De 55km à 65, mon allure a chuté de 4’20 à 5’10/km. Je ne pense qu’à une chose : les toilettes de chantier du ravito au 65. Mes jambes tremblent tellement que c’est toute la cabine en plastique qui bouge. La fin de course va être longue… Après 3 minutes de pause, je repars à 5’20 en visualisant le km 71 où Noe et Thomas attendent sagement. Au passage, une petite pluie s’est invitée, j’ai froid et ça n’aide en rien pour ma douleur au ventre.
Prendre son mal en patience
En arrivant au 71ème, je change de chaussures pour passer des plaques carbones de chez On Running à l’amorti des Nike Invincible (+1000km et toujours là). Maintenant que le chrono n’a plus d’importance, autant privilégier le confort pour protéger mes pieds.
Thomas enfourche le vélo et nous voilà repartis. Je m’efforce de rester autour de l’allure 5’45/km pour limiter la casse. J’ai un peu honte d’avoir fait le beau sur internet depuis 6 mois pour décrocher dès la mi-course comme un gros blaireau.
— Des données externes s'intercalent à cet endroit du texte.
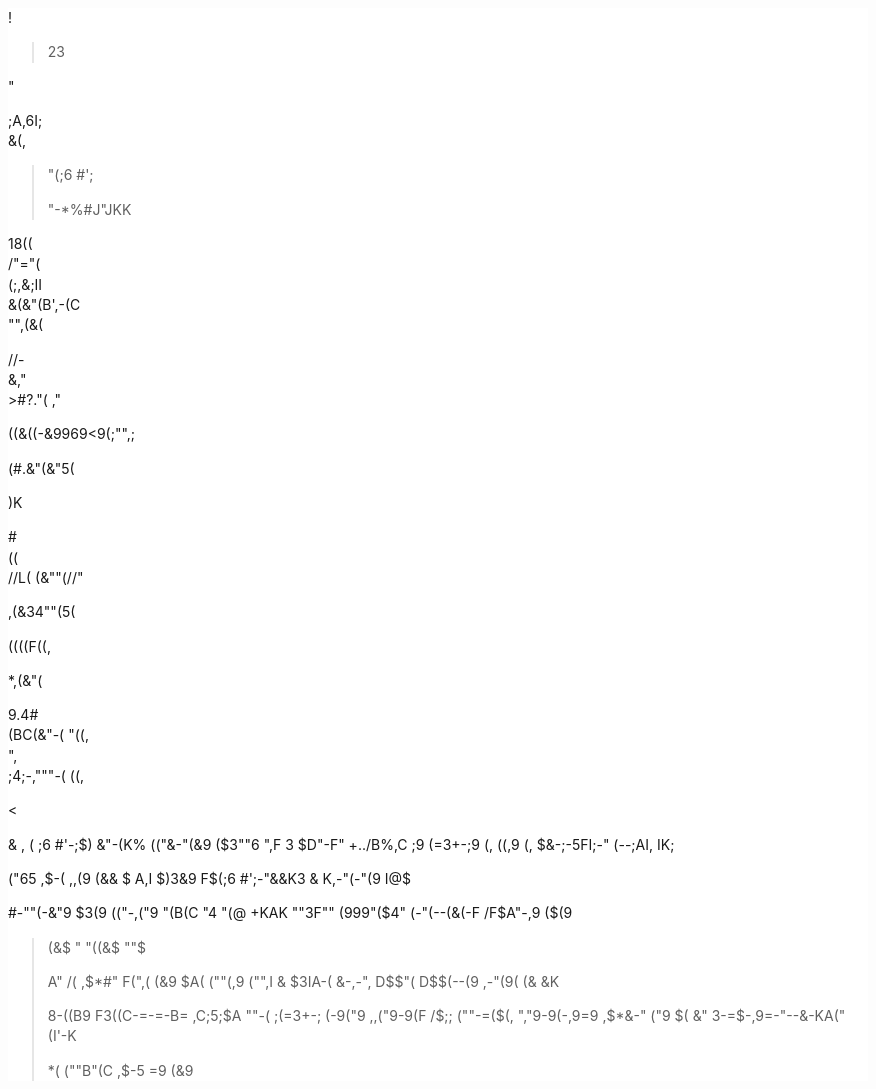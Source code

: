 !

> 23

\"

;A,6I;\
&(,

> \"(;6 #\';
>
> \"-\*%#J\"JKK

18((\
/\"=\"(\
(;,&;II\
&(&\"(B\',-(C\
\"\",(&(

//-\
&,\"\
\>#?.\"( ,\"

((&((-&9969\<9(;\"\",;

(#.&\"(&\"5(

)K

\#\
((\
//L( (&\"\"(//\"

,(&34\"\"(5(

((((F((,

\*,(&\"(

9.4#\
(BC(&\"-( \"((,\
\",\
;4;-,\"\"\"-( ((,

\<

& , ( ;6 #\'-;\$) &\"-(K% ((\"&-\"(&9 (\$3\"\"6 \",F 3 \$D\"-F\"
+../B%,C ;9 (=3+-;9 (, ((,9 (, \$&-;-5FI;-\" (\--;AI, IK;

(\"65 ,\$-( ,,(9 (&& \$ A,I \$)3&9 F\$(;6 #\';-\"&&K3 & K,-\"(-\"(9 I@\$

#-\"\"(-&\"9 \$3(9 ((\"-,(\"9 \"(B(C \"4 \"(@ +KAK \"\"3F\"\"
(999\"(\$4\" (-\"(\--(&(-F /F\$A\"-,9 (\$(9

> (&\$ \" \"((&\$ \"\"\$
>
> A\" /( ,\$\*#\" F(\",( (&9 \$A( (\"\"(,9 (\"\",I & \$3IA-( &-,-\",
> D\$\$\"( D\$\$(\--(9 ,-\"(9( (& &K
>
> 8-((B9 F3((C-=-=-B= ,C;5;\$A \"\"-( ;(=3+-; (-9(\"9 ,,(\"9-9(F /\$;;
> (\"\"-=(\$(, \",\"9-9(-,9=9 ,\$\*&-\" (\"9 \$( &\"
> 3-=\$-,9=-\"\--&-KA(\" (I\'-K
>
> \*( (\"\"B\"(C ,\$-5 =9 (&9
Nous continuons notre progression alors que je me fais reprendre par les autres concurrents au compte goutte. Toto me lit les messages d’encouragement sur les réseaux sociaux et me conseille de manger pour aborder la fin de course. Quand nous arrivons au ravito du km 85, nous tombons sur celui qui était parti premier, loin devant la concurrence, sur les bases du record de France en 6h10. Il nous raconte qu’il a explosé à 70km et qu’il termine la course en marchant. Ca me rappelle que les défaillances arrivent à tout le monde.
L’égo
Au bout de 6h46 de course, Mickaël posté au km 88 nous annonce qu’il aperçoit Didier. Je suis environ 2 km derrière lui au km 86. Il me reste 14 kilomètres jusqu’à la fin, si je me bouge les fesses, je peux aller le chercher ainsi qu’un chrono sous les 8h. Avec un peu de chance, il fait encore pipi toutes les 10 minutes. Mon égo prend le dessus et je me souviens de sa petite phrase : « je ne vais pas me laisser faire face à un jeunot de 29 ans ». À nous 2 !
Noe reprend le vélo pour la fin de course et je me mets en chasse de Didier, 61 ans. Après avoir passé 30 kilomètres à courir entre 5’20 et 5’45, j’accélère à 4’45min/km, le couteau entre les dents. Mon ventre va mieux, la température extérieure a légèrement augmenté au fil des heures, la pluie a cessé : let’s go.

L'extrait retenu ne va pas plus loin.